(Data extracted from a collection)
BEGIN

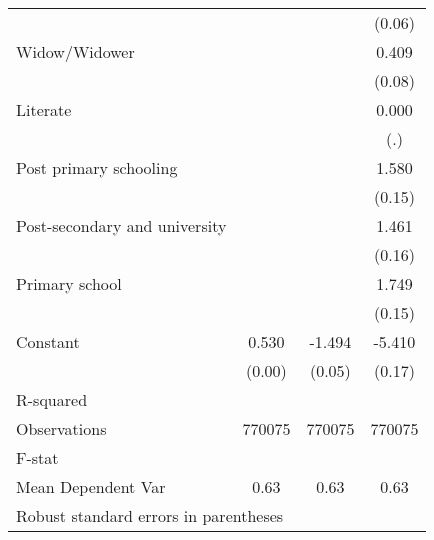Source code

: {\begin{tabular}{l*{3}{c}}
                    &                     &                     &      (0.06)         \\
Widow/Widower       &                     &                     &       0.409\sym{***}\\
                    &                     &                     &      (0.08)         \\
Literate            &                     &                     &       0.000         \\
                    &                     &                     &         (.)         \\
Post primary schooling&                     &                     &       1.580\sym{***}\\
                    &                     &                     &      (0.15)         \\
Post-secondary and university&                     &                     &       1.461\sym{***}\\
                    &                     &                     &      (0.16)         \\
Primary school      &                     &                     &       1.749\sym{***}\\
                    &                     &                     &      (0.15)         \\
Constant            &       0.530\sym{***}&      -1.494\sym{***}&      -5.410\sym{***}\\
                    &      (0.00)         &      (0.05)         &      (0.17)         \\
\hline
R-squared           &                     &                     &                     \\
Observations        &      770075         &      770075         &      770075         \\
F-stat              &                     &                     &                     \\
Mean Dependent Var  &        0.63         &        0.63         &        0.63         \\
\hline\hline
\multicolumn{4}{l}{\footnotesize Robust standard errors in parentheses}\\
\end{tabular}
}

END

# [ACTIVITY]
Please transcribe all of the entries word for word, with the pictures left out.

# [ANSWER SECTION]
Source code

: {\begin{tabular}{l*{3}{c}}
                    &                     &                     &      (0.06)         \\
Widow/Widower       &                     &                     &       0.409\sym{***}\\
                    &                     &                     &      (0.08)         \\
Literate            &                     &                     &       0.000         \\
                    &                     &                     &         (.)         \\
Post primary schooling&                     &                     &       1.580\sym{***}\\
                    &                     &                     &      (0.15)         \\
Post-secondary and university&                     &                     &       1.461\sym{***}\\
                    &                     &                     &      (0.16)         \\
Primary school      &                     &                     &       1.749\sym{***}\\
                    &                     &                     &      (0.15)         \\
Constant            &       0.530\sym{***}&      -1.494\sym{***}&      -5.410\sym{***}\\
                    &      (0.00)         &      (0.05)         &      (0.17)         \\
\hline
R-squared           &                     &                     &                     \\
Observations        &      770075         &      770075         &      770075         \\
F-stat              &                     &                     &                     \\
Mean Dependent Var  &        0.63         &        0.63         &        0.63         \\
\hline\hline
\multicolumn{4}{l}{\footnotesize Robust standard errors in parentheses}\\
\end{tabular}
}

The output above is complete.